MUC1 is an oncoprotein with a significant role in apoptosis (Review)

Abstract

Mucin 1 (MUC1) is a membrane‑bound, highly glycosylated protein that is overexpressed in all stages of malignant transformation. Overexpression of MUC1 together with loss of polarization and hypoglycosylation are associated with resistance to apoptosis, which is the process that results in efficient removal of damaged cells. Inhibition of the apoptotic process is responsible for tumor development, tumor progression and drug resistance. MUC1 is considered as an oncogenic molecule that is involved in various signaling pathways responsible for the regulation of apoptosis. Based on this, the aim of the present study was to discuss the involvement of MUC1 in the divergent mechanisms regulating programmed cell death.
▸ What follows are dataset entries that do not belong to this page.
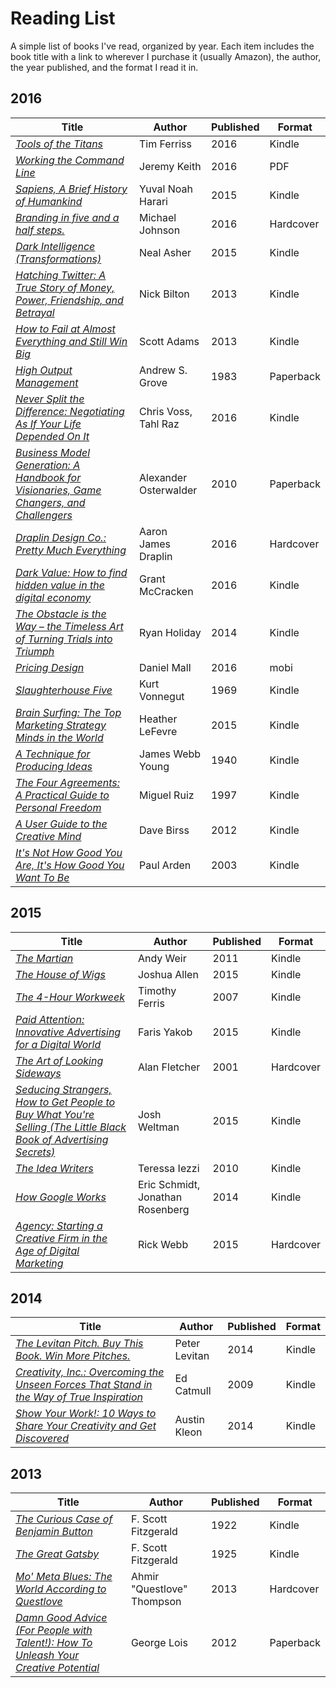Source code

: # Reading List

A simple list of books I've read, organized by year. Each item includes the book title with a link to wherever I purchase it (usually Amazon), the author, the year published, and the format I read it in.

## 2016
| Title | Author | Published | Format |
| -------- | ------- | ------- | ------- |
| [*Tools of the Titans*](https://abookapart.com/products/working-the-command-line) | Tim Ferriss | 2016 | Kindle |
| [*Working the Command Line*](https://abookapart.com/products/working-the-command-line) | Jeremy Keith | 2016 | PDF |
| [*Sapiens, A Brief History of Humankind*](http://amzn.to/2gBWFmZ) | Yuval Noah Harari | 2015 | Kindle |
| [*Branding in five and a half steps.*](http://amzn.to/2hmpw2L) | Michael Johnson | 2016 | Hardcover |
| [*Dark Intelligence (Transformations)*](http://amzn.to/2hmvqRA) | Neal Asher | 2015 | Kindle |
| [*Hatching Twitter: A True Story of Money, Power, Friendship, and Betrayal*](http://amzn.to/2huznEd) | Nick Bilton | 2013 | Kindle |
| [*How to Fail at Almost Everything and Still Win Big*](http://amzn.to/2hmuRqH) | Scott Adams | 2013 | Kindle |
| [*High Output Management*](http://amzn.to/2hORdyd) | Andrew S. Grove | 1983 | Paperback |
| [*Never Split the Difference: Negotiating As If Your Life Depended On It*](http://amzn.to/2hxr9IR) |  Chris Voss, Tahl Raz | 2016 | Kindle |
| [*Business Model Generation: A Handbook for Visionaries, Game Changers, and Challengers*](http://amzn.to/2hORqkZ) | Alexander Osterwalder | 2010 | Paperback |
| [*Draplin Design Co.: Pretty Much Everything*](http://amzn.to/2hOJqR6) | Aaron James Draplin | 2016 | Hardcover |
| [*Dark Value: How to find hidden value in the digital economy*](http://amzn.to/2hOHjwr) | Grant McCracken | 2016 | Kindle |
| [*The Obstacle is the Way – the Timeless Art of Turning Trials into Triumph*](http://amzn.to/2hOElbk) | Ryan Holiday | 2014 | Kindle |
| [*Pricing Design*](https://abookapart.com/products/pricing-design) | Daniel Mall | 2016 | mobi |
| [*Slaughterhouse Five*](http://amzn.to/2gMaenf) | Kurt Vonnegut | 1969 | Kindle |
| [*Brain Surfing: The Top Marketing Strategy Minds in the World*](http://amzn.to/2hxtROz) | Heather LeFevre | 2015 | Kindle |
| [*A Technique for Producing Ideas*](http://amzn.to/2hOP6dK) | James Webb Young | 1940 | Kindle |
| [*The Four Agreements: A Practical Guide to Personal Freedom*](http://amzn.to/2hOMRHt) | Miguel Ruiz | 1997 | Kindle |
| [*A User Guide to the Creative Mind*](http://amzn.to/2hOCHq4) | Dave Birss | 2012 | Kindle |
| [*It's Not How Good You Are, It's How Good You Want To Be*](http://amzn.to/2gBFl1D) | Paul Arden | 2003 | Kindle |

## 2015
| Title | Author | Published | Format |
| -------- | ------- | ------- | ------- |
| [*The Martian*](http://amzn.to/2hOMTil) | Andy Weir | 2011 | Kindle |
| [*The House of Wigs*](http://amzn.to/2hwQouq) | Joshua Allen | 2015 | Kindle |
| [*The 4-Hour Workweek*](http://amzn.to/2hwQvqb) | Timothy Ferris | 2007 | Kindle |
| [*Paid Attention: Innovative Advertising for a Digital World*](http://amzn.to/2huDNLv) | Faris Yakob |  2015 | Kindle |
| [*The Art of Looking Sideways*](http://amzn.to/2gK8oVG) | Alan Fletcher | 2001 | Hardcover |
| [*Seducing Strangers, How to Get People to Buy What You're Selling (The Little Black Book of Advertising Secrets)*](http://amzn.to/2hOMdK4) | Josh Weltman | 2015 | Kindle |
| [*The Idea Writers*](http://amzn.to/2gK9d0t) | Teressa Iezzi | 2010 | Kindle |
| [*How Google Works*](http://amzn.to/2hxziNL) | Eric Schmidt, Jonathan Rosenberg | 2014 | Kindle |
| [*Agency: Starting a Creative Firm in the Age of Digital Marketing*](http://amzn.to/2gKah4z) | Rick Webb | 2015 | Hardcover |

## 2014
| Title | Author | Published | Format |
| -------- | ------- | ------- | ------- |
| [*The Levitan Pitch. Buy This Book. Win More Pitches.*](http://amzn.to/2hOQnBB) | Peter Levitan | 2014 | Kindle |
| [*Creativity, Inc.: Overcoming the Unseen Forces That Stand in the Way of True Inspiration*](http://amzn.to/2hORBg8) | Ed Catmull | 2009 | Kindle |
| [*Show Your Work!: 10 Ways to Share Your Creativity and Get Discovered*](http://amzn.to/2hOOYLt) | Austin Kleon | 2014 | Kindle |

## 2013
| Title | Author | Published | Format |
| -------- | ------- | ------- | ------- |
| [*The Curious Case of Benjamin Button*](http://amzn.to/2huyfAA) | F. Scott Fitzgerald | 1922 | Kindle |
| [*The Great Gatsby*](http://amzn.to/2hONpgt) | F. Scott Fitzgerald | 1925 | Kindle |
| [*Mo' Meta Blues: The World According to Questlove*](http://amzn.to/2hOKxQz) | Ahmir "Questlove" Thompson | 2013 | Hardcover |
| [*Damn Good Advice (For People with Talent!): How To Unleash Your Creative Potential*](http://amzn.to/2gKgz4a) | George Lois | 2012 | Paperback |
Keywords: MUC1; anoikis; apoptosis; cancer; glycosylation.

Figure 1

Structure of MUC1. MUC1, mucin 1.

Figure 2

Mucin-type O-glycan synthesis. O-glycosylation is initiated by attachment of GalNAc to the hydroxyl groups of the Ser/Thr of the protein chain. The reaction is catalyzed by ppGalNAcT enzymes and results in the formation of the Tn antigen (GalNAcα1-O- Ser/Thr). The four basic core structures are generated in the Golgi apparatus by specific glycosyltransferases. The Tn antigen can be elongated through galactose addition catalyzed by C1GalT1 or core 1 synthase, which results in the synthesis of the T antigen or core 1. The antigen can also be elongated by B3GNT6, which transfers GlcNAc to the GalNAc-Ser/Thr structure to form core 3. Subsequent GlcNAc addition to core 3 forms core 4. Core structures can be further elongated or terminated by attachment of fucose or sialic acid. GalNAc, N-acetylgalactosamine; Ser, serine; Thr, threonine; ppGalNAcT, N-acetylgalactosaminyltransferase; C1GalT1, N-acetylgalactosamine β-1,3-galactosyltransferase; Galβ1, galactosamine β1; T, Galβ1-3GalNAcα1-O-Ser/Thr; Tn, GalNAcα1-O-Ser/Thr.

Figure 3

Schematic representation of the role of MUC1 in apoptosis. MUC1 interacts with FADD DED, blocking the formation of DISC and suppressing the induction of the extrinsic apoptotic pathway. Direct association with caspase-8 inhibits its activation. In addition, MUC1-C suppresses Bax translocation to the MOM and cytochrome c release. Binding of MUC1 to the HSP90/HSP70 complex weakens the activation of the mitochondrial pathway. Moreover, direct binding of MUC1 to the p53 regulatory domain is associated with stimulation of growth-arresting gene transcription, thereby inhibiting apoptosis. Bcl, B-cell lymphoma; Bax, Bcl-2-associated X protein; Bcl-xL, Bcl-extra large; MUC1, mucin 1; FADD, FAS-associated with death domain; DED, death effector domain; DISC, death inducing signaling complex; MUC1-C, MUC1 C-terminal subunit; MOM, mitochondrial outer membrane; HSP, heat shock protein; FasL, fatty acid synthetase ligand; FLIP, FLICE (FADD-like IL-1β-converting enzyme)-inhibitory protein; Bid, BH3 interacting domain death agonist; Mcl-1, induced myeloid leukemia cell differentiation protein; NOXA, NADPH oxidase activator; PUMA, p53 upregulated modulator of apoptosis; Smac, second mitochondria-derived activator of caspase; XIAP, X-linked inhibitor of apoptosis protein.